START SUPPLIED MATERIAL
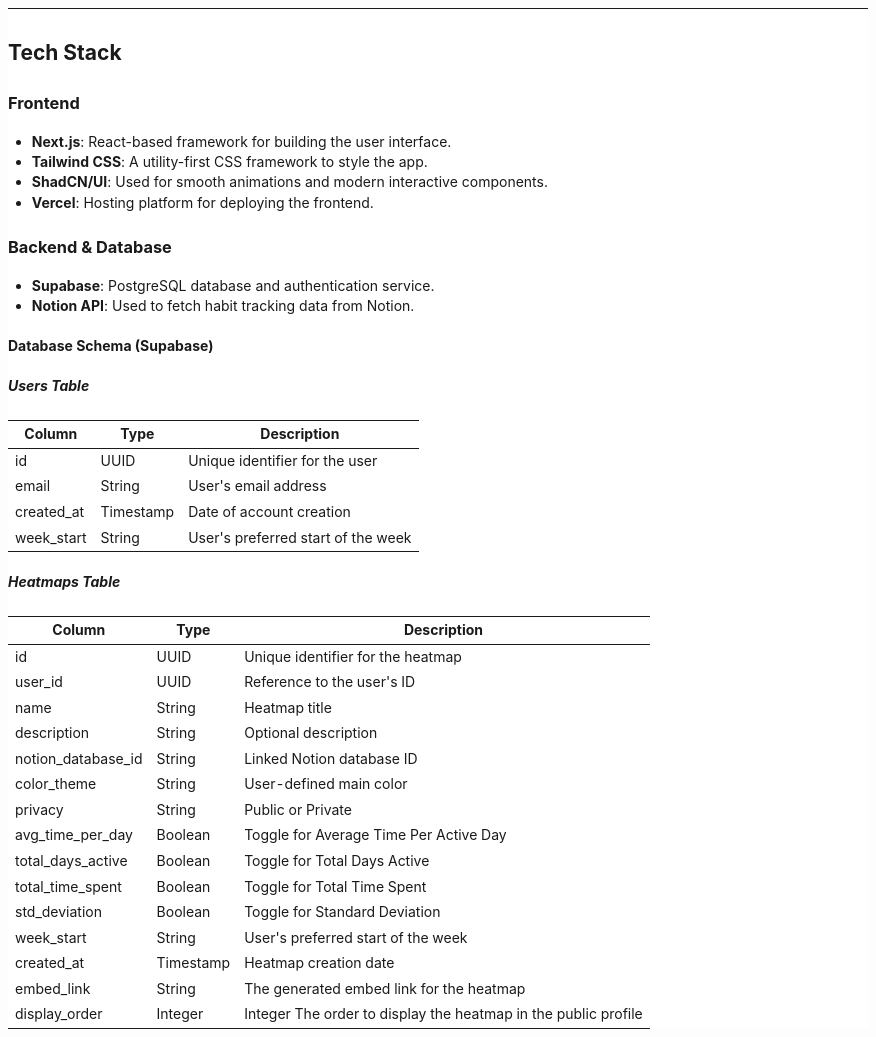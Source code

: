 
---

## **Tech Stack**

### **Frontend**
- **Next.js**: React-based framework for building the user interface.
- **Tailwind CSS**: A utility-first CSS framework to style the app.
- **ShadCN/UI**: Used for smooth animations and modern interactive components.
- **Vercel**: Hosting platform for deploying the frontend.

### **Backend & Database**
- **Supabase**: PostgreSQL database and authentication service.
- **Notion API**: Used to fetch habit tracking data from Notion.
  
#### **Database Schema (Supabase)**

##### **Users Table**
| Column      | Type   | Description                             |
|-------------|--------|-----------------------------------------|
| id          | UUID   | Unique identifier for the user         |
| email       | String | User's email address                    |
| created_at  | Timestamp | Date of account creation               |
| week_start  | String | User's preferred start of the week     |

##### **Heatmaps Table**
| Column           | Type       | Description                           |
|------------------|------------|---------------------------------------|
| id               | UUID       | Unique identifier for the heatmap    |
| user_id          | UUID       | Reference to the user's ID           |
| name             | String     | Heatmap title                        |
| description      | String     | Optional description                 |
| notion_database_id | String   | Linked Notion database ID            |
| color_theme      | String     | User-defined main color              |
| privacy          | String     | Public or Private                    |
| avg_time_per_day | Boolean    | Toggle for Average Time Per Active Day |
| total_days_active| Boolean    | Toggle for Total Days Active         |
| total_time_spent | Boolean    | Toggle for Total Time Spent          |
| std_deviation    | Boolean    | Toggle for Standard Deviation        |
| week_start       | String     | User's preferred start of the week   |
| created_at       | Timestamp  | Heatmap creation date                |
| embed_link       | String     | The generated embed link for the heatmap |
| display_order    | Integer    | Integer	The order to display the heatmap in the public profile |
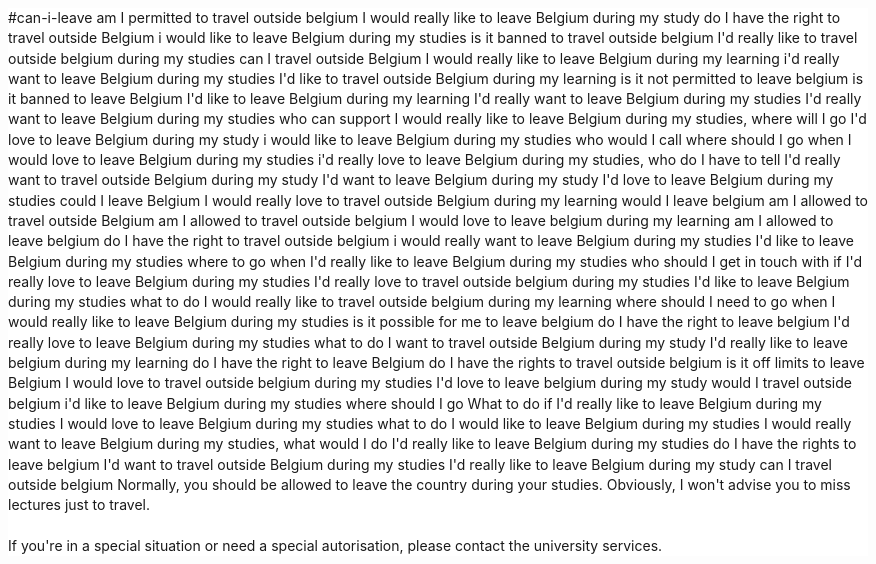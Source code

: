 #can-i-leave
am I permitted to travel outside belgium
I would really like to leave Belgium during my study
do I have the right to travel outside Belgium
i would like to leave Belgium during my studies
is it banned to travel outside belgium
I'd really like to travel outside belgium during my studies
can I travel outside Belgium
I would really like to leave Belgium during my learning
i'd really want to leave Belgium during my studies
I'd like to travel outside Belgium during my learning
is it not permitted to leave belgium
is it banned to leave Belgium
I'd like to leave Belgium during my learning
I'd really want to leave Belgium during my studies
I'd really want to leave Belgium during my studies who can support
I would really like to leave Belgium during my studies, where will I go
I'd love to leave Belgium during my study
i would like to leave Belgium during my studies who would I call
where should I go when I would love to leave Belgium during my studies
i'd really love to leave Belgium during my studies, who do I have to tell
I'd really want to travel outside Belgium during my study
I'd want to leave Belgium during my study
I'd love to leave Belgium during my studies
could I leave Belgium
I would really love to travel outside Belgium during my learning
would I leave belgium
am I allowed to travel outside Belgium
am I allowed to travel outside belgium
I would love to leave belgium during my learning
am I allowed to leave belgium
do I have the right to travel outside belgium
i would really want to leave Belgium during my studies
I'd like to leave Belgium during my studies
where to go when I'd really like to leave Belgium during my studies
who should I get in touch with if I'd really love to leave Belgium during my studies
I'd really love to travel outside belgium during my studies
I'd like to leave Belgium during my studies what to do
I would really like to travel outside belgium during my learning
where should I need to go when I would really like to leave Belgium during my studies
is it possible for me to leave belgium
do I have the right to leave belgium
I'd really love to leave Belgium during my studies what to do
I want to travel outside Belgium during my study
I'd really like to leave belgium during my learning
do I have the right to leave Belgium
do I have the rights to travel outside belgium
is it off limits to leave Belgium
I would love to travel outside belgium during my studies
I'd love to leave belgium during my study
would I travel outside belgium
i'd like to leave Belgium during my studies where should I go
What to do if I'd really like to leave Belgium during my studies
I would love to leave Belgium during my studies what to do
I would like to leave Belgium during my studies
I would really want to leave Belgium during my studies, what would I do
I'd really like to leave Belgium during my studies
do I have the rights to leave belgium
I'd want to travel outside Belgium during my studies
I'd really like to leave Belgium during my study
can I travel outside belgium
Normally, you should be allowed to leave the country during your studies. Obviously, I won't advise you to miss lectures just to travel.<br><br>If you're in a special situation or need a special autorisation, please contact the university services.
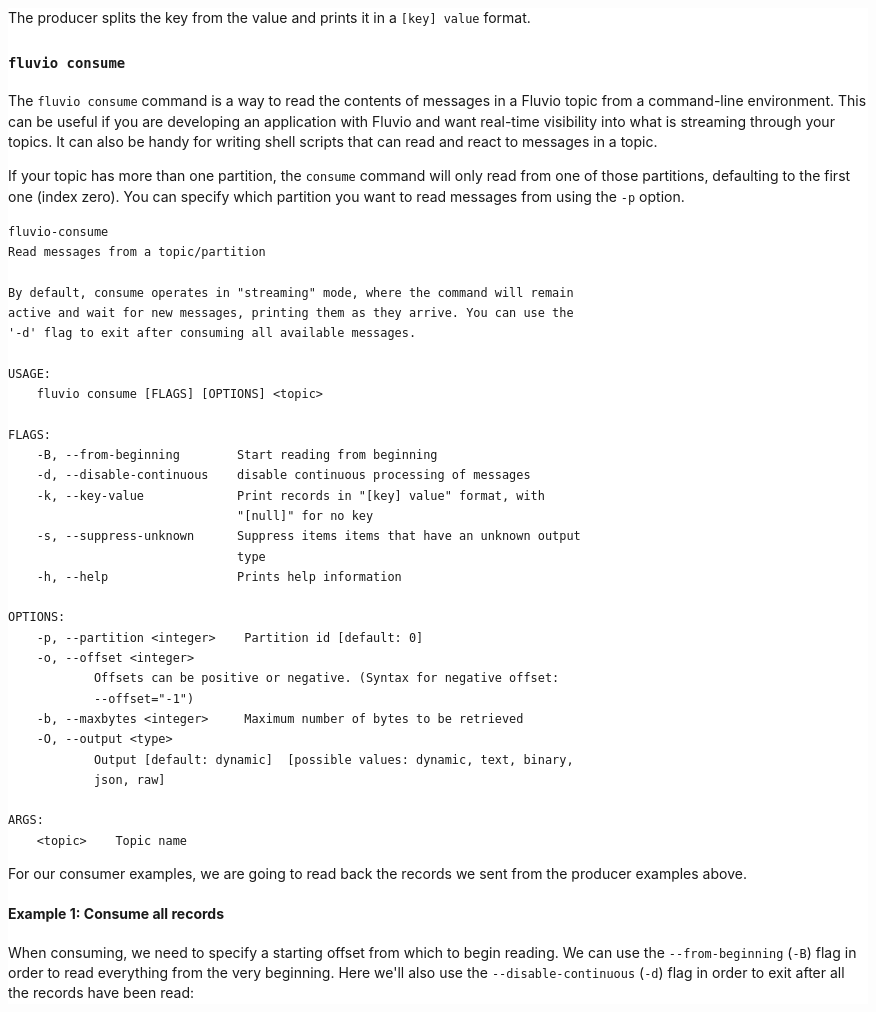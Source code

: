 The producer splits the key from the value and prints it in a `[key] value` format.

### `fluvio consume`

The `fluvio consume` command is a way to read the contents of messages in a Fluvio topic
from a command-line environment. This can be useful if you are developing an application
with Fluvio and want real-time visibility into what is streaming through your topics.
It can also be handy for writing shell scripts that can read and react to messages in a
topic.

If your topic has more than one partition, the `consume` command will only read from one
of those partitions, defaulting to the first one (index zero). You can specify which
partition you want to read messages from using the `-p` option.

```
fluvio-consume
Read messages from a topic/partition

By default, consume operates in "streaming" mode, where the command will remain
active and wait for new messages, printing them as they arrive. You can use the
'-d' flag to exit after consuming all available messages.

USAGE:
    fluvio consume [FLAGS] [OPTIONS] <topic>

FLAGS:
    -B, --from-beginning        Start reading from beginning
    -d, --disable-continuous    disable continuous processing of messages
    -k, --key-value             Print records in "[key] value" format, with
                                "[null]" for no key
    -s, --suppress-unknown      Suppress items items that have an unknown output
                                type
    -h, --help                  Prints help information

OPTIONS:
    -p, --partition <integer>    Partition id [default: 0]
    -o, --offset <integer>
            Offsets can be positive or negative. (Syntax for negative offset:
            --offset="-1")
    -b, --maxbytes <integer>     Maximum number of bytes to be retrieved
    -O, --output <type>
            Output [default: dynamic]  [possible values: dynamic, text, binary,
            json, raw]

ARGS:
    <topic>    Topic name
```

For our consumer examples, we are going to read back the records we sent from the producer
examples above.

#### Example 1: Consume all records

When consuming, we need to specify a starting offset from which to begin reading.
We can use the `--from-beginning` (`-B`) flag in order to read everything from the very
beginning. Here we'll also use the `--disable-continuous` (`-d`) flag in order to exit
after all the records have been read:


[fluvio topics]: #fluvio-topic
[fluvio topic create]: #fluvio-topic-create
[fluvio topic list]: #fluvio-topic-list
[fluvio topic describe]: #fluvio-topic-describe
[fluvio topic delete]: #fluvio-topic-delete
[fluvio partition list]: #fluvio-partition-list
[fluvio produce]: #fluvio-produce
[fluvio consume]: #fluvio-consume
[fluvio profile current]: #fluvio-profile-current
[fluvio profile delete]: #fluvio-profile-delete
[fluvio profile delete-cluster]: #fluvio-profile-delete-cluster
[fluvio profile switch]: #fluvio-profile-switch
[fluvio profile view]: #fluvio-profile-view
[fluvio cluster check]: #fluvio-cluster-check
[fluvio cluster start]: #fluvio-cluster-start
[fluvio cluster delete]: #fluvio-cluster-delete
[fluvio cluster releases list]: #fluvio-cluster-releases-list
[fluvio cluster run sc]: #fluvio-cluster-run-sc
[fluvio cluster run spu]: #fluvio-cluster-run-spu
[fluvio install]: #fluvio-install
[fluvio update]: #fluvio-update
[fluvio version]: #fluvio-version
[fluvio cloud login]: #fluvio-cloud-login
[SC Architecture]: /docs/architecture/sc/
[SPU Architecture]: /docs/architecture/spu/
[Fluvio Cloud]: https://cloud.fluvio.io/signup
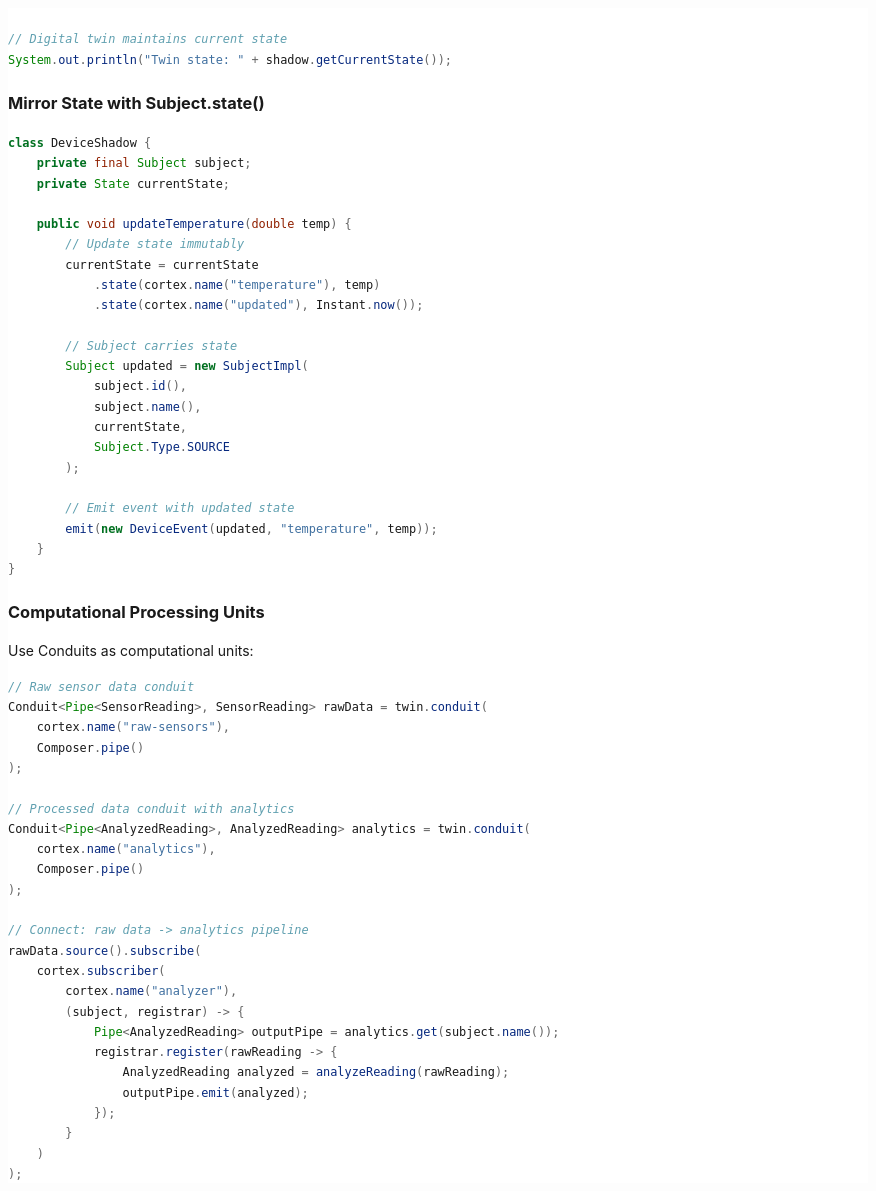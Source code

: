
 ```java

// Digital twin maintains current state
System.out.println("Twin state: " + shadow.getCurrentState());
```

### Mirror State with Subject.state()

```java
class DeviceShadow {
    private final Subject subject;
    private State currentState;

    public void updateTemperature(double temp) {
        // Update state immutably
        currentState = currentState
            .state(cortex.name("temperature"), temp)
            .state(cortex.name("updated"), Instant.now());

        // Subject carries state
        Subject updated = new SubjectImpl(
            subject.id(),
            subject.name(),
            currentState,
            Subject.Type.SOURCE
        );

        // Emit event with updated state
        emit(new DeviceEvent(updated, "temperature", temp));
    }
}
```

### Computational Processing Units

Use Conduits as computational units:

```java
// Raw sensor data conduit
Conduit<Pipe<SensorReading>, SensorReading> rawData = twin.conduit(
    cortex.name("raw-sensors"),
    Composer.pipe()
);

// Processed data conduit with analytics
Conduit<Pipe<AnalyzedReading>, AnalyzedReading> analytics = twin.conduit(
    cortex.name("analytics"),
    Composer.pipe()
);

// Connect: raw data -> analytics pipeline
rawData.source().subscribe(
    cortex.subscriber(
        cortex.name("analyzer"),
        (subject, registrar) -> {
            Pipe<AnalyzedReading> outputPipe = analytics.get(subject.name());
            registrar.register(rawReading -> {
                AnalyzedReading analyzed = analyzeReading(rawReading);
                outputPipe.emit(analyzed);
            });
        }
    )
);
```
END SUPPLIED MATERIAL
From the records given above, copy all lines containing "Supabase".

- **Supabase**: PostgreSQL database and authentication service.
#### **Database Schema (Supabase)**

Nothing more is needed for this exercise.